Your instructions
The data is to be transcribed in full, with nothing missed.

Material provided
==============================

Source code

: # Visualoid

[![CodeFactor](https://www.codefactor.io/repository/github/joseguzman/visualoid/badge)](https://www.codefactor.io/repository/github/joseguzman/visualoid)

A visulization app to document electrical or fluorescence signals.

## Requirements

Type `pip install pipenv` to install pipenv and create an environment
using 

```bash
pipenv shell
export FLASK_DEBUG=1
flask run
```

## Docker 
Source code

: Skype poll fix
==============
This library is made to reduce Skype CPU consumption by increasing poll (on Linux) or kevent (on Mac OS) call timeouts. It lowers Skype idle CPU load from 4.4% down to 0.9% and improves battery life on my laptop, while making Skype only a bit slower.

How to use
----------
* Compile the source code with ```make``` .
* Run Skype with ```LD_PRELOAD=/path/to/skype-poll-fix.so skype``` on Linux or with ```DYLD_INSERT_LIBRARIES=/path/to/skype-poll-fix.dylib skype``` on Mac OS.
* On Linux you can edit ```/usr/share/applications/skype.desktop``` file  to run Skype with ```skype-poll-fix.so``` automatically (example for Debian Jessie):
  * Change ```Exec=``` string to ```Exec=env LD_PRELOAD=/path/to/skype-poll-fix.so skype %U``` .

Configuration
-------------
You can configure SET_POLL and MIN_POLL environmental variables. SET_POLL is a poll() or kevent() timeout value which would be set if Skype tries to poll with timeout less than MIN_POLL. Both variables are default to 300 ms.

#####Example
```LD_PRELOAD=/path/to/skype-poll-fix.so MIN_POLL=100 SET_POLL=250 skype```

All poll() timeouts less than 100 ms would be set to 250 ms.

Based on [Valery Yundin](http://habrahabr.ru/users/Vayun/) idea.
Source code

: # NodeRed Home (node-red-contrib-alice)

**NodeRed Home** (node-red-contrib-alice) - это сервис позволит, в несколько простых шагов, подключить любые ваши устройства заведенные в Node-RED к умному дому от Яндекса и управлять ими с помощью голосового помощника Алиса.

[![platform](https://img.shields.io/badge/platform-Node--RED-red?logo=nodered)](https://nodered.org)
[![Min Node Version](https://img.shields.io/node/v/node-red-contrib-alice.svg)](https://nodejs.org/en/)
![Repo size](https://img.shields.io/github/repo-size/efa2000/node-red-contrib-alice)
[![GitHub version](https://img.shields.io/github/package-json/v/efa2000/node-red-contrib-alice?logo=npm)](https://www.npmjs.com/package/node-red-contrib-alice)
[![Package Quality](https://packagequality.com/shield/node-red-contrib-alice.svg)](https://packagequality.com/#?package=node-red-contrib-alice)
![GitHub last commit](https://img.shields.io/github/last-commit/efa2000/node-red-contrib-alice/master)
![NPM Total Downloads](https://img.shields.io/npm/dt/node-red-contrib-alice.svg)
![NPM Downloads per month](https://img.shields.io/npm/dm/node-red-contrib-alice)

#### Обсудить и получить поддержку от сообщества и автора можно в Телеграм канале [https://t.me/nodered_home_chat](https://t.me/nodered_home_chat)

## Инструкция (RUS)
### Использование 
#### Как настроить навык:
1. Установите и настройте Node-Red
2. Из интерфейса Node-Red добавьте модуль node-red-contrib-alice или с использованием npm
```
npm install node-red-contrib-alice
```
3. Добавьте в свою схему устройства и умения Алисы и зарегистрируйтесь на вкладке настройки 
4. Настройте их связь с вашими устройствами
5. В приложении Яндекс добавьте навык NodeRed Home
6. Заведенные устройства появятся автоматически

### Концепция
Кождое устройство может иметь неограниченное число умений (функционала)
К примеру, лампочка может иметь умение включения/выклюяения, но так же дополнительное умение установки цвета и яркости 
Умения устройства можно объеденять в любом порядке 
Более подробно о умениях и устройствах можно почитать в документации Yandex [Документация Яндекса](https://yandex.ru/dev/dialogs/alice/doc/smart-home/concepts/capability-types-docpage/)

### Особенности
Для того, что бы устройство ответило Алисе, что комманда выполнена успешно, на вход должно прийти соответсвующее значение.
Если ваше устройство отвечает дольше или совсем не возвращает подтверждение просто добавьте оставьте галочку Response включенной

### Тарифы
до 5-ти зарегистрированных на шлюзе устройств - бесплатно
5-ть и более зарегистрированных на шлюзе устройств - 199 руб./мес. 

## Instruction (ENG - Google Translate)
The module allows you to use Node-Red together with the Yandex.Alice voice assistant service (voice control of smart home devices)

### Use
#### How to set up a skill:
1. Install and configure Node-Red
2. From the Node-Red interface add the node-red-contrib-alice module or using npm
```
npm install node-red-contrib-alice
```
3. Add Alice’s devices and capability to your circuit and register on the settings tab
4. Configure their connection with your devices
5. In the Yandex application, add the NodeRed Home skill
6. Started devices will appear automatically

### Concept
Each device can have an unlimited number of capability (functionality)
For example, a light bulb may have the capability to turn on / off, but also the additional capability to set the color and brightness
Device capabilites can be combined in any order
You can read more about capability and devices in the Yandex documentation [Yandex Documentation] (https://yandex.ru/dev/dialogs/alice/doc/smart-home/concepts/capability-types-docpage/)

==============================

Task output
Source code

: # Visualoid

[![CodeFactor](https://www.codefactor.io/repository/github/joseguzman/visualoid/badge)](https://www.codefactor.io/repository/github/joseguzman/visualoid)

A visulization app to document electrical or fluorescence signals.

## Requirements

Type `pip install pipenv` to install pipenv and create an environment
using 

```bash
pipenv shell
export FLASK_DEBUG=1
flask run
```

## Docker 
Source code

: Skype poll fix
==============
This library is made to reduce Skype CPU consumption by increasing poll (on Linux) or kevent (on Mac OS) call timeouts. It lowers Skype idle CPU load from 4.4% down to 0.9% and improves battery life on my laptop, while making Skype only a bit slower.

How to use
----------
* Compile the source code with ```make``` .
* Run Skype with ```LD_PRELOAD=/path/to/skype-poll-fix.so skype``` on Linux or with ```DYLD_INSERT_LIBRARIES=/path/to/skype-poll-fix.dylib skype``` on Mac OS.
* On Linux you can edit ```/usr/share/applications/skype.desktop``` file  to run Skype with ```skype-poll-fix.so``` automatically (example for Debian Jessie):
  * Change ```Exec=``` string to ```Exec=env LD_PRELOAD=/path/to/skype-poll-fix.so skype %U``` .

Configuration
-------------
You can configure SET_POLL and MIN_POLL environmental variables. SET_POLL is a poll() or kevent() timeout value which would be set if Skype tries to poll with timeout less than MIN_POLL. Both variables are default to 300 ms.

#####Example
```LD_PRELOAD=/path/to/skype-poll-fix.so MIN_POLL=100 SET_POLL=250 skype```

All poll() timeouts less than 100 ms would be set to 250 ms.

Based on [Valery Yundin](http://habrahabr.ru/users/Vayun/) idea.
Source code

: # NodeRed Home (node-red-contrib-alice)

**NodeRed Home** (node-red-contrib-alice) - это сервис позволит, в несколько простых шагов, подключить любые ваши устройства заведенные в Node-RED к умному дому от Яндекса и управлять ими с помощью голосового помощника Алиса.

[![platform](https://img.shields.io/badge/platform-Node--RED-red?logo=nodered)](https://nodered.org)
[![Min Node Version](https://img.shields.io/node/v/node-red-contrib-alice.svg)](https://nodejs.org/en/)
![Repo size](https://img.shields.io/github/repo-size/efa2000/node-red-contrib-alice)
[![GitHub version](https://img.shields.io/github/package-json/v/efa2000/node-red-contrib-alice?logo=npm)](https://www.npmjs.com/package/node-red-contrib-alice)
[![Package Quality](https://packagequality.com/shield/node-red-contrib-alice.svg)](https://packagequality.com/#?package=node-red-contrib-alice)
![GitHub last commit](https://img.shields.io/github/last-commit/efa2000/node-red-contrib-alice/master)
![NPM Total Downloads](https://img.shields.io/npm/dt/node-red-contrib-alice.svg)
![NPM Downloads per month](https://img.shields.io/npm/dm/node-red-contrib-alice)

#### Обсудить и получить поддержку от сообщества и автора можно в Телеграм канале [https://t.me/nodered_home_chat](https://t.me/nodered_home_chat)

## Инструкция (RUS)
### Использование 
#### Как настроить навык:
1. Установите и настройте Node-Red
2. Из интерфейса Node-Red добавьте модуль node-red-contrib-alice или с использованием npm
```
npm install node-red-contrib-alice
```
3. Добавьте в свою схему устройства и умения Алисы и зарегистрируйтесь на вкладке настройки 
4. Настройте их связь с вашими устройствами
5. В приложении Яндекс добавьте навык NodeRed Home
6. Заведенные устройства появятся автоматически

### Концепция
Кождое устройство может иметь неограниченное число умений (функционала)
К примеру, лампочка может иметь умение включения/выклюяения, но так же дополнительное умение установки цвета и яркости 
Умения устройства можно объеденять в любом порядке 
Более подробно о умениях и устройствах можно почитать в документации Yandex [Документация Яндекса](https://yandex.ru/dev/dialogs/alice/doc/smart-home/concepts/capability-types-docpage/)

### Особенности
Для того, что бы устройство ответило Алисе, что комманда выполнена успешно, на вход должно прийти соответсвующее значение.
Если ваше устройство отвечает дольше или совсем не возвращает подтверждение просто добавьте оставьте галочку Response включенной

### Тарифы
до 5-ти зарегистрированных на шлюзе устройств - бесплатно
5-ть и более зарегистрированных на шлюзе устройств - 199 руб./мес. 

## Instruction (ENG - Google Translate)
The module allows you to use Node-Red together with the Yandex.Alice voice assistant service (voice control of smart home devices)

### Use
#### How to set up a skill:
1. Install and configure Node-Red
2. From the Node-Red interface add the node-red-contrib-alice module or using npm
```
npm install node-red-contrib-alice
```
3. Add Alice’s devices and capability to your circuit and register on the settings tab
4. Configure their connection with your devices
5. In the Yandex application, add the NodeRed Home skill
6. Started devices will appear automatically

### Concept
Each device can have an unlimited number of capability (functionality)
For example, a light bulb may have the capability to turn on / off, but also the additional capability to set the color and brightness
Device capabilites can be combined in any order
You can read more about capability and devices in the Yandex documentation [Yandex Documentation] (https://yandex.ru/dev/dialogs/alice/doc/smart-home/concepts/capability-types-docpage/)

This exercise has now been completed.